## [Instructions for the task]
For every line in the records below that holds "page", make a copy.

## [Dataset entries]
------------------------------------------------------------

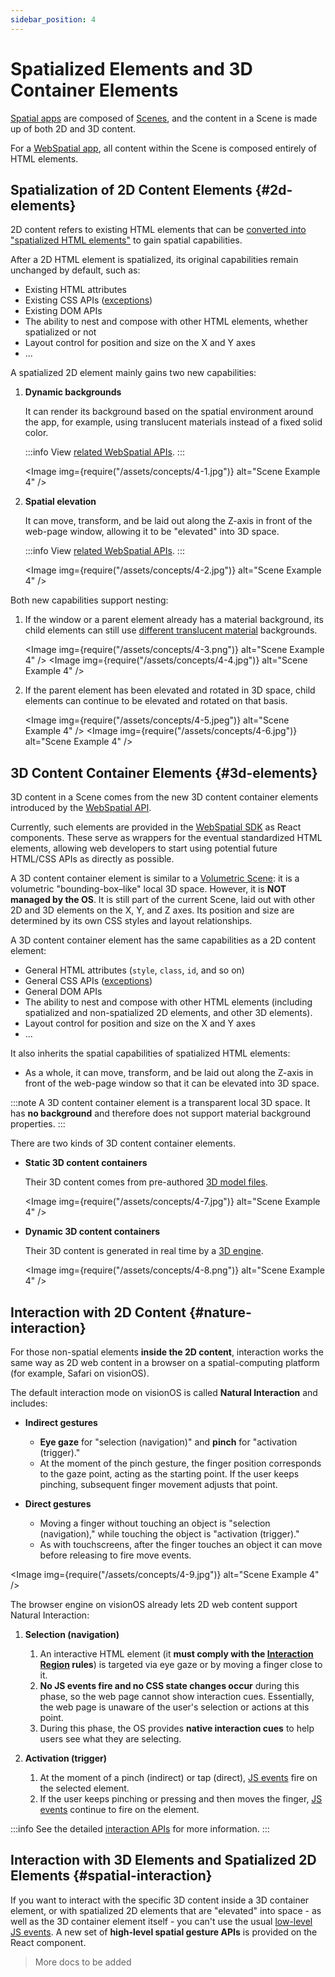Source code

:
 ```yaml
---
sidebar_position: 4
---
```


# Spatialized Elements and 3D Container Elements

[Spatial apps](/docs/core-concepts/shared-space-and-spatial-apps#spatial-apps) are composed of [Scenes](/docs/core-concepts/scenes-and-spatial-layouts), and the content in a Scene is made up of both 2D and 3D content.

For a [WebSpatial app](/docs/core-concepts/unique-concepts-in-webspatial#webspatial-app), all content within the Scene is composed entirely of HTML elements.

## Spatialization of 2D Content Elements {#2d-elements}

2D content refers to existing HTML elements that can be [converted into "spatialized HTML elements"](/docs/development-guide/using-the-webspatial-api/spatialize-html-elements) to gain spatial capabilities.

After a 2D HTML element is spatialized, its original capabilities remain unchanged by default, such as:

- Existing HTML attributes
- Existing CSS APIs ([exceptions](/docs/development-guide/using-the-webspatial-api/add-material-backgrounds#stacking-order))
- Existing DOM APIs
- The ability to nest and compose with other HTML elements, whether spatialized or not
- Layout control for position and size on the X and Y axes
- ...

A spatialized 2D element mainly gains two new capabilities:

1. **Dynamic backgrounds**

   It can render its background based on the spatial environment around the app, for example, using translucent materials instead of a fixed solid color.

   :::info
   View [related WebSpatial APIs](/docs/development-guide/using-the-webspatial-api/add-material-backgrounds).
   :::

   <Image img={require("/assets/concepts/4-1.jpg")} alt="Scene Example 4" />

2. **Spatial elevation**

   It can move, transform, and be laid out along the Z-axis in front of the web-page window, allowing it to be "elevated" into 3D space.

   :::info
   View [related WebSpatial APIs](/docs/development-guide/using-the-webspatial-api/elevate-2d-elements).
   :::

   <Image img={require("/assets/concepts/4-2.jpg")} alt="Scene Example 4" />

Both new capabilities support nesting:

1. If the window or a parent element already has a material background, its child elements can still use [different translucent material](/docs/development-guide/using-the-webspatial-api/add-material-backgrounds#translucent-options) backgrounds.

   <Image img={require("/assets/concepts/4-3.png")} alt="Scene Example 4" />
   <Image img={require("/assets/concepts/4-4.jpg")} alt="Scene Example 4" />

2. If the parent element has been elevated and rotated in 3D space, child elements can continue to be elevated and rotated on that basis.

   <Image img={require("/assets/concepts/4-5.jpeg")} alt="Scene Example 4" />
   <Image img={require("/assets/concepts/4-6.jpg")} alt="Scene Example 4" />

## 3D Content Container Elements {#3d-elements}

3D content in a Scene comes from the new 3D content container elements introduced by the [WebSpatial API](/docs/core-concepts/unique-concepts-in-webspatial#webspatial-api).

Currently, such elements are provided in the [WebSpatial SDK](/docs/core-concepts/unique-concepts-in-webspatial#webspatial-sdk) as React components. These serve as wrappers for the eventual standardized HTML elements, allowing web developers to start using potential future HTML/CSS APIs as directly as possible.

A 3D content container element is similar to a [Volumetric Scene](/docs/core-concepts/scenes-and-spatial-layouts#scenes-volume): it is a volumetric "bounding-box–like" local 3D space. However, it is **NOT managed by the OS**. It is still part of the current Scene, laid out with other 2D and 3D elements on the X, Y, and Z axes. Its position and size are determined by its own CSS styles and layout relationships.

A 3D content container element has the same capabilities as a 2D content element:

- General HTML attributes (`style`, `class`, `id`, and so on)
- General CSS APIs ([exceptions](/docs/development-guide/using-the-webspatial-api/add-material-backgrounds#stacking-order))
- General DOM APIs
- The ability to nest and compose with other HTML elements (including spatialized and non-spatialized 2D elements, and other 3D elements).
- Layout control for position and size on the X and Y axes
- ...

It also inherits the spatial capabilities of spatialized HTML elements:

- As a whole, it can move, transform, and be laid out along the Z-axis in front of the web-page window so that it can be elevated into 3D space.

:::note
A 3D content container element is a transparent local 3D space. It has **no background** and therefore does not support material background properties.
:::

There are two kinds of 3D content container elements.

- **Static 3D content containers**

  Their 3D content comes from pre-authored [3D model files](/docs/development-guide/using-the-webspatial-api/add-3d-content).

  <Image img={require("/assets/concepts/4-7.jpg")} alt="Scene Example 4" />

- **Dynamic 3D content containers**

  Their 3D content is generated in real time by a [3D engine](/docs/development-guide/using-the-webspatial-api/add-3d-content).

  <Image img={require("/assets/concepts/4-8.png")} alt="Scene Example 4" />

## Interaction with 2D Content {#nature-interaction}

For those non-spatial elements **inside the 2D content**, interaction works the same way as 2D web content in a browser on a spatial-computing platform (for example, Safari on visionOS).

The default interaction mode on visionOS is called **Natural Interaction** and includes:

- **Indirect gestures**

  - **Eye gaze** for "selection (navigation)" and **pinch** for "activation (trigger)."
  - At the moment of the pinch gesture, the finger position corresponds to the gaze point, acting as the starting point. If the user keeps pinching, subsequent finger movement adjusts that point.

- **Direct gestures**

  - Moving a finger without touching an object is "selection (navigation)," while touching the object is "activation (trigger)."
  - As with touchscreens, after the finger touches an object it can move before releasing to fire move events.

<Image img={require("/assets/concepts/4-9.jpg")} alt="Scene Example 4" />

The browser engine on visionOS already lets 2D web content support Natural Interaction:

1. **Selection (navigation)**

   1. An interactive HTML element (it **must comply with the [Interaction Region](/docs/development-guide/using-the-webspatial-api/spatialize-html-elements#hover-effect) rules**) is targeted via eye gaze or by moving a finger close to it.
   2. **No JS events fire and no CSS state changes occur** during this phase, so the web page cannot show interaction cues. Essentially, the web page is unaware of the user's selection or actions at this point.
   3. During this phase, the OS provides **native interaction cues** to help users see what they are selecting.

2. **Activation (trigger)**
   1. At the moment of a pinch (indirect) or tap (direct), [JS events](/docs/development-guide/using-the-webspatial-api/spatialize-html-elements#js-events) fire on the selected element.
   2. If the user keeps pinching or pressing and then moves the finger, [JS events](/docs/development-guide/using-the-webspatial-api/spatialize-html-elements#js-events) continue to fire on the element.

:::info
See the detailed [interaction APIs](/docs/development-guide/using-the-webspatial-api/spatialize-html-elements#content-interaction) for more information.
:::

## Interaction with 3D Elements and Spatialized 2D Elements {#spatial-interaction}

If you want to interact with the specific 3D content inside a 3D container element, or with spatialized 2D elements that are "elevated" into space - as well as the 3D container element itself - you can't use the usual [low-level JS events](/docs/development-guide/using-the-webspatial-api/spatialize-html-elements#js-events). A new set of **high-level spatial gesture APIs** is provided on the React component.

> More docs to be added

------------------------------------------------------------

## [Answer to this task]
   It can move, transform, and be laid out along the Z-axis in front of the web-page window, allowing it to be "elevated" into 3D space.
- As a whole, it can move, transform, and be laid out along the Z-axis in front of the web-page window so that it can be elevated into 3D space.
   2. **No JS events fire and no CSS state changes occur** during this phase, so the web page cannot show interaction cues. Essentially, the web page is unaware of the user's selection or actions at this point.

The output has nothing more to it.